L´amygdale cérébrale humaine analyse les présences, leurs mouvements et leurs objectifs, pour prendre une décision sur notre future position dans l´espace. Pour cela, en premier lieu une mesure de la distance physique entre nous et les autres être vivants doit être réalisée, pour permettre la déterminaton correcte de notre position dans l´espace et la préparation correcte de notre prochain mouvement. Ce « calcul » de distances est fait par notre cerveau, qui analyse notre localisation dans le passé, dans le présent et dans le futur. Et l´amygdale cérébrale prend sa décision parfois plus rapidement que notre conscience, en cas de danger par exemple.

La découverte récente (2009) de ce rôle de l´amygdale cérébrale a été une fascinante confirmation de ma première intuition, qui décelait les principes d´une « paix mondiale » matérialisés par cet équilibre sonore multipolaire !Le fait que l´amygdale cérébrale recherche la position spatio-temporelle la plus sûre pour notre personne, considérée comme le « centre » d´un monde contenant beaucoup d´êtres statiques ou en mouvement, est à l´origine de la construction spontanée d´ un véritable « équilibre stratégique multipolaire » pour partager l´espace physique avec les autres, comme dans l´exemple du wagon de train. La proxémie joue un rôle fondamental pour notre paix intérieure et extérieure.

Concernant l´harmonie rythmico-spatiale, un son fort et inattendu qui vient de derrière sans qu´on puisse en voir la source provoque une sensation de danger potentiel qui active automatiquement l´amygdale cérébrale humaine et ses systèmes de défense. Ce fait, qui ne pourrait pas se produire dans une situation de concert habituelle où tous les sons viennent de la scène devant les auditeurs, le peut au cours d´un concert spatialisé où les sons sont émis devant, mais aussi derrière, sur les côtés à gauche, à droite, en haut ou en bas, par des sources sonores hors du champ de vision.

L´harmonie rythmico-spatiale, en équilibrant les sons dans l´espace, permet aux auditeurs de ressentir les surprises et les déséquilibres provisoires de la « vie » musicale avec une relative tranquillité, sans provoquer d´alertes physiques fortes pour l´amygdale cérébrale, mais aussi sans diminuer les aspérités ou la suavité de la composition.

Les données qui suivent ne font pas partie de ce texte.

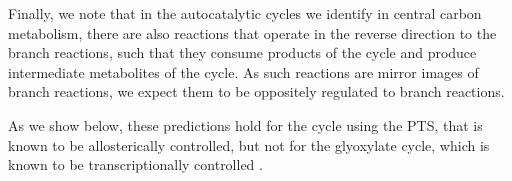     Finally, we note that in the autocatalytic cycles we identify in central carbon metabolism, there are also reactions that operate in the reverse direction to the branch reactions, such that they consume products of the cycle and produce intermediate metabolites of the cycle.
    As such reactions are mirror images of branch reactions, we expect them to be oppositely regulated to branch reactions.

    As we show below, these predictions hold for the cycle using the PTS, that is known to be allosterically controlled, but not for the glyoxylate cycle, which is known to be transcriptionally controlled \cite{Gerosa2015-oq}.
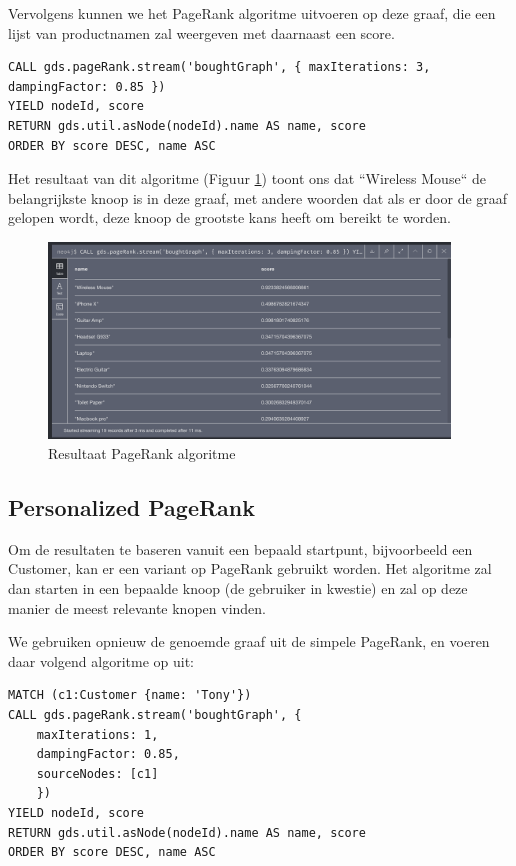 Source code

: Vervolgens kunnen we het PageRank algoritme uitvoeren op deze graaf, die een lijst van productnamen zal weergeven met daarnaast een score.

\begin{lstlisting}[caption={PageRank algoritme uitvoeren}]
CALL gds.pageRank.stream('boughtGraph', { maxIterations: 3, dampingFactor: 0.85 })
YIELD nodeId, score
RETURN gds.util.asNode(nodeId).name AS name, score
ORDER BY score DESC, name ASC
\end{lstlisting}

Het resultaat van dit algoritme (Figuur \ref{fig:simplePageRankResult}) toont ons dat ``Wireless Mouse`` de belangrijkste knoop is in deze graaf, met andere woorden dat als er door de graaf gelopen wordt, deze knoop de grootste kans heeft om bereikt te worden. 

\begin{figure} [ht]
	\centering
	\includegraphics[width=0.95\textwidth]{img/pageRank_res_1}
	\caption{Resultaat PageRank algoritme}
	\label{fig:simplePageRankResult}
\end{figure}

\newpage
\subsection{Personalized PageRank}
\label{sec:Personalized PageRank}

Om de resultaten te baseren vanuit een bepaald startpunt, bijvoorbeeld een Customer, kan er een variant op PageRank gebruikt worden. Het algoritme zal dan starten in een bepaalde knoop (de gebruiker in kwestie) en zal op deze manier de meest relevante knopen vinden.

We gebruiken opnieuw de genoemde graaf uit de simpele PageRank, en voeren daar volgend algoritme op uit: 

\begin{lstlisting}[caption={Personalized PageRank algoritme }]
MATCH (c1:Customer {name: 'Tony'})
CALL gds.pageRank.stream('boughtGraph', {
	maxIterations: 1,
	dampingFactor: 0.85,
	sourceNodes: [c1]
	})
YIELD nodeId, score
RETURN gds.util.asNode(nodeId).name AS name, score
ORDER BY score DESC, name ASC
\end{lstlisting}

Et, bien sûr, elle augmente notre conscience du monde en ajoutant les mondes «côté gauche-droit-derrière-haut-bas » à la perception audio et visuelle frontale du public.

L´harmonie rythmico-spatiale est donc une sorte de « principe de paix neurobiologique » ! Il équilibre un monde multipolaire comportant une grande diversité d´êtres et de mouvements sonores simultanés. Et cet équilibre  des distances physiques entre nous-mêmes, les êtres et les mouvements sonores est aussi une « harmonie » avec notre nature neurobiologique.


[1]https://www.cnrtl.fr/definition/prox%C3%A9mie
[2] The hidden dimension, Edward T Hall, Garden City,N.Y, Doubleday 1966.
[3] Kennedy, Daniel P et al. “Personal space regulation by the human amygdala.”